→ Task description
Count up the lines in the following listing that hold the word "docs", then give only that count.

^^^^^^^^^^^^^^^^

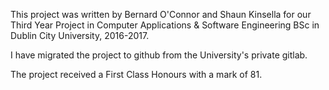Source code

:This project was written by Bernard O'Connor and Shaun Kinsella for our
Third Year Project in Computer Applications & Software Engineering BSc in
Dublin City University, 2016-2017.

I have migrated the project to github from the University's private gitlab.

The project received a First Class Honours with a mark of 81.
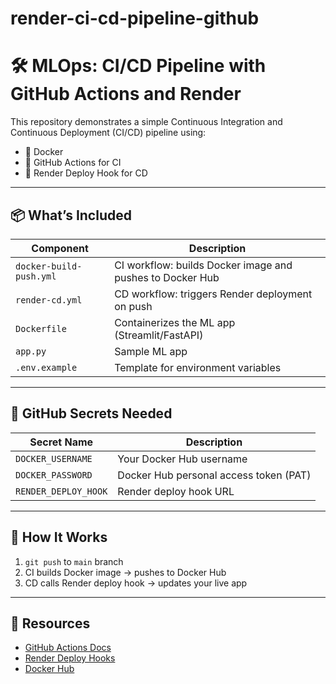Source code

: # render-ci-cd-pipeline-github

# 🛠️ MLOps: CI/CD Pipeline with GitHub Actions and Render

This repository demonstrates a simple Continuous Integration and Continuous Deployment (CI/CD) pipeline using:

- 🐳 Docker
- 🧪 GitHub Actions for CI
- 🚀 Render Deploy Hook for CD

---

## 📦 What’s Included

| Component | Description |
|-----------|-------------|
| `docker-build-push.yml` | CI workflow: builds Docker image and pushes to Docker Hub |
| `render-cd.yml` | CD workflow: triggers Render deployment on push |
| `Dockerfile` | Containerizes the ML app (Streamlit/FastAPI) |
| `app.py` | Sample ML app |
| `.env.example` | Template for environment variables |

---

## 🔧 GitHub Secrets Needed

| Secret Name | Description |
|-------------|-------------|
| `DOCKER_USERNAME` | Your Docker Hub username |
| `DOCKER_PASSWORD` | Docker Hub personal access token (PAT) |
| `RENDER_DEPLOY_HOOK` | Render deploy hook URL |

---

## 🚀 How It Works

1. `git push` to `main` branch
2. CI builds Docker image → pushes to Docker Hub
3. CD calls Render deploy hook → updates your live app

---

## 📎 Resources

- [GitHub Actions Docs](https://docs.github.com/en/actions)
- [Render Deploy Hooks](https://render.com/docs/deploy-hooks)
- [Docker Hub](https://hub.docker.com/)
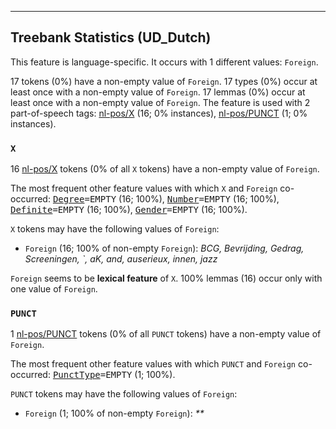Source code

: 

--------------------------------------------------------------------------------

## Treebank Statistics (UD_Dutch)

This feature is language-specific.
It occurs with 1 different values: `Foreign`.

17 tokens (0%) have a non-empty value of `Foreign`.
17 types (0%) occur at least once with a non-empty value of `Foreign`.
17 lemmas (0%) occur at least once with a non-empty value of `Foreign`.
The feature is used with 2 part-of-speech tags: [nl-pos/X]() (16; 0% instances), [nl-pos/PUNCT]() (1; 0% instances).

### `X`

16 [nl-pos/X]() tokens (0% of all `X` tokens) have a non-empty value of `Foreign`.

The most frequent other feature values with which `X` and `Foreign` co-occurred: <tt><a href="Degree.html">Degree</a>=EMPTY</tt> (16; 100%), <tt><a href="Number.html">Number</a>=EMPTY</tt> (16; 100%), <tt><a href="Definite.html">Definite</a>=EMPTY</tt> (16; 100%), <tt><a href="Gender.html">Gender</a>=EMPTY</tt> (16; 100%).

`X` tokens may have the following values of `Foreign`:

* `Foreign` (16; 100% of non-empty `Foreign`): <em>BCG, Bevrijding, Gedrag, Screeningen, `, aK, and, auserieux, innen, jazz</em>

`Foreign` seems to be **lexical feature** of `X`. 100% lemmas (16) occur only with one value of `Foreign`.

### `PUNCT`

1 [nl-pos/PUNCT]() tokens (0% of all `PUNCT` tokens) have a non-empty value of `Foreign`.

The most frequent other feature values with which `PUNCT` and `Foreign` co-occurred: <tt><a href="PunctType.html">PunctType</a>=EMPTY</tt> (1; 100%).

`PUNCT` tokens may have the following values of `Foreign`:

* `Foreign` (1; 100% of non-empty `Foreign`): <em>**</em>

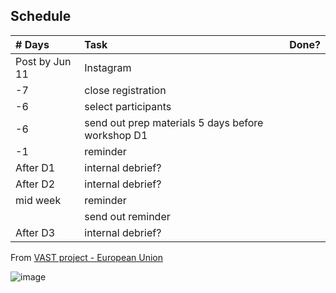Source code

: ## Schedule

| # Days | Task | Done? |
| :--| :--- | :--- |
| Post by Jun 11 | Instagram |
| -7 | close registration | |
| -6 | select participants | |
| -6 | send out prep materials 5 days before workshop D1 | |
| -1 | reminder | |
| After D1 | internal debrief? |
| After D2 | internal debrief? |
| mid week | reminder | |
|  | send out reminder | |
| After D3 | internal debrief? |



From [VAST project - European Union](https://www.vast-project.eu/wp-content/uploads/2024/02/VAST_Booklet_Conducting-Effective-Co-creation-Activities-and-Workshops.pdf)

![image](https://github.com/user-attachments/assets/8ab2a03a-53b3-41b2-bb8c-6287ca065aa0)


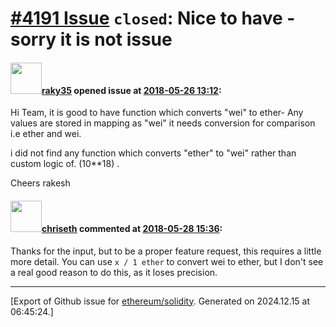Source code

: # [\#4191 Issue](https://github.com/ethereum/solidity/issues/4191) `closed`: Nice to have -  sorry it is not issue  

#### <img src="https://avatars.githubusercontent.com/u/7769590?v=4" width="50">[raky35](https://github.com/raky35) opened issue at [2018-05-26 13:12](https://github.com/ethereum/solidity/issues/4191):

Hi Team,
it is good to have function which converts "wei" to ether-   Any values are stored in mapping as "wei"  it needs conversion for comparison i.e ether and wei. 

i did not find any function which converts "ether" to "wei" rather than custom logic of. (10**18) . 

Cheers
rakesh  

#### <img src="https://avatars.githubusercontent.com/u/9073706?v=4" width="50">[chriseth](https://github.com/chriseth) commented at [2018-05-28 15:36](https://github.com/ethereum/solidity/issues/4191#issuecomment-392556925):

Thanks for the input, but to be a proper feature request, this requires a little more detail. You can use `x / 1 ether` to convert wei to ether, but I don't see a real good reason to do this, as it loses precision.


-------------------------------------------------------------------------------



[Export of Github issue for [ethereum/solidity](https://github.com/ethereum/solidity). Generated on 2024.12.15 at 06:45:24.]
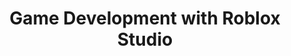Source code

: ---
layout: course_detail
title: "Game Development with Roblox Studio"
topIntroText: "This course is designed to teach you the basics of Game Development using Roblox Studio. Roblox is a popular gaming platform that allows users to create their own games and share them with the world. With Roblox Studio, students can create their own unique games, characters, and environments, all with no prior coding experience necessary."
bgImageUrl: "img/updated/L2/roblox-beg/roblox-beg-bg.png"
aboutLevel: "L2 Introduction to Programming"
aboutCategoryTitle: "Course Category"
aboutCategory: "Game Development"
aboutGradeLevelTitle: "Grade Level"
aboutGradeLevel: "3 - 6"
aboutSkillLevelTitle: "Skill Level"
aboutSkillLevel: "Beginner - Intermediate"
aboutRatioTitle: "Student to Instructor Ratio"
aboutRatio: "4 : 1"
aboutText: "Students will learn how to use Roblox Studio's tools to build and customize game worlds, create and program characters, and implement game mechanics such as scoring and player movement. They will also learn how to publish their game to the Roblox platform and make it available to other players around the world."
priceschedule:
  monthlyPrice: ""
  classPrice: ""
  classPerMonth: ""
  scheduleDescription: "A general schedule description detailing available booking hours for the specific course will be placed here. This is currently filler text, please ignore."
promotion1: 
  enabled: "true"
  title: "From Game Player to Developer"
  text: "Addicted to gaming? No worries. Find motivation to learn how to code and create your own games. Students will be able to turn their ideas into reality with Roblox Studio."
  imageUrl: "img/updated/L2/roblox-beg/roblox-beg-bg.png"
promotion2: 
  enabled: "true"
  title: "Learn About 3D Modeling"
  text: "Students will have the opportunity to delve into the exciting world of 3D modeling and learn the fundamentals of creating 3D objects using Roblox Studio's built-in tools and features. With a focus on practical skills and real-world applications, students will develop the ability to design and animate their own 3D models, allowing them to bring their creative visions to life in the virtual world of Roblox."
  imageUrl: "img/updated/L2/roblox-beg/roblox-beg-1.png"
promotion3: 
  enabled: "true"
  title: "Learn While Creating"
  text: "Roblox uses a programming language known as Lua. As students develop their own games, they also pick up computer science concepts, computational thinking skills, and programming fundamentals."
  imageUrl: "img/updated/L2/roblox-beg/roblox-beg-2.png"
promotion4: 
  enabled: "true"
  title: "Share Your Projects"
  text: "Roblox is a powerful and versatile platform that empowers users to create, share, and play games with others from all over the world. In this course, students will have the chance to tap into this vibrant community by learning how to publish their own creations to the vast network of Roblox users. Whether they are creating a new game, character, or environment, students will be able to share their work with others and receive valuable feedback and support."
  imageUrl: "img/updated/L2/roblox-beg/roblox-beg-3.png"
promotion5: 
  enabled: "true"
  title: "Focus on Imagination and Creativity"
  text: "Learning programming is not the only goal. We focus on pushing the students' imagination and creativity in their works."
  imageUrl: "img/updated/L2/roblox-beg/roblox-beg-4.png"
curriculum: 
  enabled: "false"
goals: 
- text: "Understand the process of developing games." 
- text: "Learn the basics of Lua programming language."
- text: "Understand (3D) game modeling and algorithms."
- text: "Learn to adapt to new environments."
- text: "Preparation for presentations, seminars, and more."
highlights: 
- text: "Making programming fun is our top priority when designing all our course content."
- text: "Gain real experiences relating to the industry and participate in research/development."
- text: "Get your question answered in class and participate in healthy competitions with your classmates."
- text: "Learn by doing is the key for all Computer Science studies. All the assignments and projects are design for the goals of the course."
- text: "We focus on pushing our students' imagination and creativity while they learn how to program."
- text: "Programming is just the first step. Building projects and attending science fairs/seminars will help students get into top unversities and jobs."
---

^^^^^^^^^^^^^^^^

→ Exercise output
2